Early reports indicated that the Bacar government had fled to the interior of the island and were in hiding. However, later uncorroborated reports from the Comoros Government on March 25 stated that Bacar had fled the island incognito to seek exile in Mayotte. There was no comment from the Bacar government but the Comoran Government spokesperson said that the invasion troops had been told to look for him and were conducting house to house searches.

==Aftermath==
Bacar managed to escape to Mayotte by speedboat, and reports on March 26 confirmed his presence on the island and stated he had requested political asylum in France. The Associated Press reported from Paris that France was considering the request for political asylum but Comoran leaders and anti-French protesters in Comoros demanded that France return Bacar to the Comoros. On March 27, Bacar was moved to the French island of Réunion, where he was charged and investigated for illegally entering French territory while carrying weapons, along with 23 of his followers. The case was rejected for procedural reasons, but Bacar and the 23 others remained in custody.

By the end of March, several prominent supporters of Bacar had been arrested, including Caabi El-Yachroutu, a former vice-president, Prime Minister, and Interim President of Comoros. Three others were found in hiding near Domoni on March 29, including Mohamed Abdou Mmadi (a former Minister of Transport and spokesman for Bacar), Ibrahim Halidi (a former Prime Minister and advisor to Bacar), and Ahmed Abdallah Sourette (a former President of the Constitutional Court).

On April 5, Bacar was remanded in custody. Comoran President Sambi visited Anjouan in early April, marking his first visit to the island since May 2007. He said that he hoped that separatism in Anjouan would cease with the removal of Bacar from power, and he praised the African leaders who had provided assistance for the invasion.

Contrary to previous reports that France was against the invasion, France gave its approval and helped to air-lift the African Union troops to the island. French Foreign Minister Bernard Kouchner stressed on April 8 that France had not supported Bacar or provided him with any protection, and that it had fully supported African Union intervention.

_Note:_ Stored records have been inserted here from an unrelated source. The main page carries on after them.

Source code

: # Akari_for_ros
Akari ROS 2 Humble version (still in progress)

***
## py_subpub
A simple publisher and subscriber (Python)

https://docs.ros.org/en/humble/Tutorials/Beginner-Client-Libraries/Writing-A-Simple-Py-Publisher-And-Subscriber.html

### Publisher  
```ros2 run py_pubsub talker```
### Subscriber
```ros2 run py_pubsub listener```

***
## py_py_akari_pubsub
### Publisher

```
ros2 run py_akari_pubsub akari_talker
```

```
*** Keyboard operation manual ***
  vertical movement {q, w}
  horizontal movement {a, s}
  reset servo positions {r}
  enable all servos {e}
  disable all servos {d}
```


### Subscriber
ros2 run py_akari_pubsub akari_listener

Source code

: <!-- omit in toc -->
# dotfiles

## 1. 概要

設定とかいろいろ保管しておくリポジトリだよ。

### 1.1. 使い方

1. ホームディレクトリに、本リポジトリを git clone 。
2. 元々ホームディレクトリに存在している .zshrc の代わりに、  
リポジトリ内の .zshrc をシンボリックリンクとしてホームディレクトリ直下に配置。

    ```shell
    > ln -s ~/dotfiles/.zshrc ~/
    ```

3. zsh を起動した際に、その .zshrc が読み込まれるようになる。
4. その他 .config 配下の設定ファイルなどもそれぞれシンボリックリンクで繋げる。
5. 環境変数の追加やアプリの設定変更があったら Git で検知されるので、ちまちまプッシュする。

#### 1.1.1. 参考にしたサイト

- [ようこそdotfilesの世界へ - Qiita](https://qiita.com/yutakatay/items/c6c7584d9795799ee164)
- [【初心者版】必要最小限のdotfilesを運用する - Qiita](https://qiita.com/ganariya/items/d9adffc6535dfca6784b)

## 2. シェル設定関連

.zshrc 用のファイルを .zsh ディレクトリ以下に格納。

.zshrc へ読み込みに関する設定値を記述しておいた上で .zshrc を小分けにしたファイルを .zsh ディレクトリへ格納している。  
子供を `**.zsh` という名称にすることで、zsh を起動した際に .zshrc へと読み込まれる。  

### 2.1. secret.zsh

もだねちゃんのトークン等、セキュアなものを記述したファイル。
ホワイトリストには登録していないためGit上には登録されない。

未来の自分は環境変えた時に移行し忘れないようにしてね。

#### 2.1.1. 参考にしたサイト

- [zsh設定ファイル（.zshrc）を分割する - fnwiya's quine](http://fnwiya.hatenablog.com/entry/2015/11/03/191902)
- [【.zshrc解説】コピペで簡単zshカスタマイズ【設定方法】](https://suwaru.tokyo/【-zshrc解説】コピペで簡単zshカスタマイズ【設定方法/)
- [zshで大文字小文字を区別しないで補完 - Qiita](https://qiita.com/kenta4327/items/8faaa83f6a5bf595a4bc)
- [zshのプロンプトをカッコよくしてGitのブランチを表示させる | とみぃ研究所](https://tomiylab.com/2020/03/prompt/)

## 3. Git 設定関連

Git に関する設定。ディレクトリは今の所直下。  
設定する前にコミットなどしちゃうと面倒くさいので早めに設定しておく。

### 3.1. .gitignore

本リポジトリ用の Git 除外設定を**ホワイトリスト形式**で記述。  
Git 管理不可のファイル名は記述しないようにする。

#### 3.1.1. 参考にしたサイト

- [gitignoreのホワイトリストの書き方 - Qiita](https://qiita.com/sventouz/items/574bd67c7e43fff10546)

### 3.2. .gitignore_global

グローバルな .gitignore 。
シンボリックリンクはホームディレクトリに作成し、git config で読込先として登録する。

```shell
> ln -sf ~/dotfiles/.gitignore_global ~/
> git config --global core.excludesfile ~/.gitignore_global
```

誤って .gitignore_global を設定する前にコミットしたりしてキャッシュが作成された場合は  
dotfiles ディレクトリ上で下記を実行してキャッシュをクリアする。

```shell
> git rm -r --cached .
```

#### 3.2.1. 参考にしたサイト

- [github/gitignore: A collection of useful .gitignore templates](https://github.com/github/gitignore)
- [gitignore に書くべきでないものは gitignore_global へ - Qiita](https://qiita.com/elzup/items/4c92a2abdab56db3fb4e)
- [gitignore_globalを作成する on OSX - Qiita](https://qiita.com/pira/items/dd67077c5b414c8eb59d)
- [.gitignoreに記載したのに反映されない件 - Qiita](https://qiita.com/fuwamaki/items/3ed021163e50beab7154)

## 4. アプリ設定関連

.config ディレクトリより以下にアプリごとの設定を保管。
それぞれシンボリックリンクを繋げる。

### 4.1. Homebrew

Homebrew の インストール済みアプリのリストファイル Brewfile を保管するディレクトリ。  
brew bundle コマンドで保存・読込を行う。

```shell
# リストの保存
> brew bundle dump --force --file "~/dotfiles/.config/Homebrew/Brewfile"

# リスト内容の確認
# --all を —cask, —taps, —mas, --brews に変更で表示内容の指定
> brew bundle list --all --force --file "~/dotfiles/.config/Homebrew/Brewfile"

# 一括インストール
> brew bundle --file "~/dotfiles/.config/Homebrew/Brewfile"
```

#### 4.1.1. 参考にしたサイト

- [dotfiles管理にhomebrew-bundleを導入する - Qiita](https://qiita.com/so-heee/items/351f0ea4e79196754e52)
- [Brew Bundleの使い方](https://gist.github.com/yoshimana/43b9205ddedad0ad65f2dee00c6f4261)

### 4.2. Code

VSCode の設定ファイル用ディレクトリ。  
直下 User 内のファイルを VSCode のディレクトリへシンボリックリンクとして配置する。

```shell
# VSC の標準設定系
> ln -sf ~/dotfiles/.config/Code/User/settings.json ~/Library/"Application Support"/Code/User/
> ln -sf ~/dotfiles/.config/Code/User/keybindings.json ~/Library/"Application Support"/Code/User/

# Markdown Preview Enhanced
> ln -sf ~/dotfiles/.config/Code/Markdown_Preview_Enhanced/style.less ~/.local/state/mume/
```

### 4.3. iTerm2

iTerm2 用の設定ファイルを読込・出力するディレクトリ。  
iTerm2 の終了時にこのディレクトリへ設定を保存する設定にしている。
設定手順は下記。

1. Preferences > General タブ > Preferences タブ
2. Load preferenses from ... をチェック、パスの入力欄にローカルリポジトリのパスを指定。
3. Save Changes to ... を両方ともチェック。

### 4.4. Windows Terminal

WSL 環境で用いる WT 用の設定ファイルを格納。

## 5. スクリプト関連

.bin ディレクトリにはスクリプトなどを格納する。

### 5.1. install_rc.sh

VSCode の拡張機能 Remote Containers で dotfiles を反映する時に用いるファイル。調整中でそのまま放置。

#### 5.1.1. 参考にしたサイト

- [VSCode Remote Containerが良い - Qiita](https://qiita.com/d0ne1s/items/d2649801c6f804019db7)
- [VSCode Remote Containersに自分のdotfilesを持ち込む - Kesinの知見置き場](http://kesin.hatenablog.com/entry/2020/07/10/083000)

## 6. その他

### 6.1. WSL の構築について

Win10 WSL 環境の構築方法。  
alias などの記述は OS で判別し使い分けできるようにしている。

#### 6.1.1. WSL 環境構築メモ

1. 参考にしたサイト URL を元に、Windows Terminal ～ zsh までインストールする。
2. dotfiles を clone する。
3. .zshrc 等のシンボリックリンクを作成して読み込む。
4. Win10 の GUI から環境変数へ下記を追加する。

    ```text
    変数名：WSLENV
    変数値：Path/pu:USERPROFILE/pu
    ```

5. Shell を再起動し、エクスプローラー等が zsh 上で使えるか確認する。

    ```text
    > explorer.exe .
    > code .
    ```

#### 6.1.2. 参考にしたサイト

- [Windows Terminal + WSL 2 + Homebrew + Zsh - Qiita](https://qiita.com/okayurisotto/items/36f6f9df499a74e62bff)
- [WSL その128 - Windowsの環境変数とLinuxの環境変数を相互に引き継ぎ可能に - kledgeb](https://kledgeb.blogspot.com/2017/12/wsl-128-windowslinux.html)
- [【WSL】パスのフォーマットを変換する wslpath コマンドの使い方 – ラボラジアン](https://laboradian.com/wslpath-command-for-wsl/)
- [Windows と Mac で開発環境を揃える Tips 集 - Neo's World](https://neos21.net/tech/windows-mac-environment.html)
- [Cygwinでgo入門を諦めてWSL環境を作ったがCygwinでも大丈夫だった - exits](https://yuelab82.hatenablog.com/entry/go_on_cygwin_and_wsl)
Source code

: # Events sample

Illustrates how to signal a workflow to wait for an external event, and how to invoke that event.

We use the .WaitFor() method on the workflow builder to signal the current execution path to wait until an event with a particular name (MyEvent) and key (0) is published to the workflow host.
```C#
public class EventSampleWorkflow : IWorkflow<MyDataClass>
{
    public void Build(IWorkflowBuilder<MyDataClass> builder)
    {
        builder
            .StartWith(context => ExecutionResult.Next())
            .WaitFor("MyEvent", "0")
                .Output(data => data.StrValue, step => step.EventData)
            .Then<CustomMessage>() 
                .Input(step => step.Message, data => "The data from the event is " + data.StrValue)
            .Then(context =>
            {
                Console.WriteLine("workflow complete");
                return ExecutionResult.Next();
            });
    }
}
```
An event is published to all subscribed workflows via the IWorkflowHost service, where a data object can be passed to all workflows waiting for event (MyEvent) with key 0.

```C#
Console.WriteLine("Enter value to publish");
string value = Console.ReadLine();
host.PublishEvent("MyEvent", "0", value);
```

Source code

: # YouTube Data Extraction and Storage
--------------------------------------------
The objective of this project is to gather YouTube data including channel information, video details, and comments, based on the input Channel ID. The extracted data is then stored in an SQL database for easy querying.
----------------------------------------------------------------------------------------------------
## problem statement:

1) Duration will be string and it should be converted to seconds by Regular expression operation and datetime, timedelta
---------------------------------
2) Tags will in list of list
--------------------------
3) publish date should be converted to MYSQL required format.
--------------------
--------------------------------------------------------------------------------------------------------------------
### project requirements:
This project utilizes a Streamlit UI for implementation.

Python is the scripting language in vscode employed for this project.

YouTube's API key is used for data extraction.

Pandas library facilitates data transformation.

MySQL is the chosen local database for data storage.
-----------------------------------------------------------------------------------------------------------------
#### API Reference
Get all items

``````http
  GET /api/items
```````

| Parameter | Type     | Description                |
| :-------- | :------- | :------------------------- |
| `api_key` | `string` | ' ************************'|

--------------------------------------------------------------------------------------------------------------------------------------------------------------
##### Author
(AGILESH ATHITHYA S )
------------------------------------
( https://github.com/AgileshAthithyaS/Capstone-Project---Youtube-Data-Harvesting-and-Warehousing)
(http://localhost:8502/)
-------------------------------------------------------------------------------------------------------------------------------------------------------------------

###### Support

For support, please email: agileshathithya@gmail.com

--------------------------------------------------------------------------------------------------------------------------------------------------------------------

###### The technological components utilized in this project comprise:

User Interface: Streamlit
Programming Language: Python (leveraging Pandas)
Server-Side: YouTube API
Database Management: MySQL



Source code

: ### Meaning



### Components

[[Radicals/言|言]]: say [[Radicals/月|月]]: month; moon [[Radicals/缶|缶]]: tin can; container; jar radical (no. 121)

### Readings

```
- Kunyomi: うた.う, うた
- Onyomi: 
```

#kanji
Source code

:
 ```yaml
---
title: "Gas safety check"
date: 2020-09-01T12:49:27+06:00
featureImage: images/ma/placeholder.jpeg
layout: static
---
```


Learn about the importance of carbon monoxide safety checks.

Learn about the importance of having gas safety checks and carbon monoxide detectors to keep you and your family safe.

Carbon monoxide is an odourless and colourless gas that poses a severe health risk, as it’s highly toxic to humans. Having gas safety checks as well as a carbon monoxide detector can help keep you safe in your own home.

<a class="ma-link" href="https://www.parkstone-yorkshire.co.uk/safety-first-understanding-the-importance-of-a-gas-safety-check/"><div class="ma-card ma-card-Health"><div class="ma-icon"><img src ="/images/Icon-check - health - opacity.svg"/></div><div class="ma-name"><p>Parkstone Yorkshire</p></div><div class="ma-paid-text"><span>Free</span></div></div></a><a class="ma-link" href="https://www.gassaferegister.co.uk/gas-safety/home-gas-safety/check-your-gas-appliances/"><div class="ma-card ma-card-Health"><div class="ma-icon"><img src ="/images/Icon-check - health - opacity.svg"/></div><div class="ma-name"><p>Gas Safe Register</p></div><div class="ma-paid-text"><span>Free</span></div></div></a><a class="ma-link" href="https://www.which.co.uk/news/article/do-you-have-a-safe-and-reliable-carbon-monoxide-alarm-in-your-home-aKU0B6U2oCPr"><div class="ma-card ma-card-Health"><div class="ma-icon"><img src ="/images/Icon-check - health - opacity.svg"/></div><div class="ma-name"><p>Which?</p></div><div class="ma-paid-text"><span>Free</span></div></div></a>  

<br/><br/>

On April 18, Bacar, along with 21 of his close guards, was released from prison and returned to house arrest at the Réunion military airbase. On April 23, it was announced that the French Office of Protection of Refugees and Stateless Persons (Office français de protection des réfugiés et apatrides; OFPRA) had granted asylum to two of Bacar's men and refused asylum for six of them; those whose requests were rejected were to be sent to a third country and not returned to the Comoros due to fears of persecution. OFPRA had yet to rule on the cases of Bacar or his other men.

Bacar's asylum request was rejected on May 15. France's Secretary of State for Overseas, Yves Jégo, said France would support the Comoran Government's efforts. "We will continue to act in consultation with the Comoros so that the law can be applied and Colonel Bacar can be tried." Presidential elections in Anjouan occurred on June 15 and June 29. The election was won by Moussa Toybou, who defeated Mohamed Djaanfari in the second round.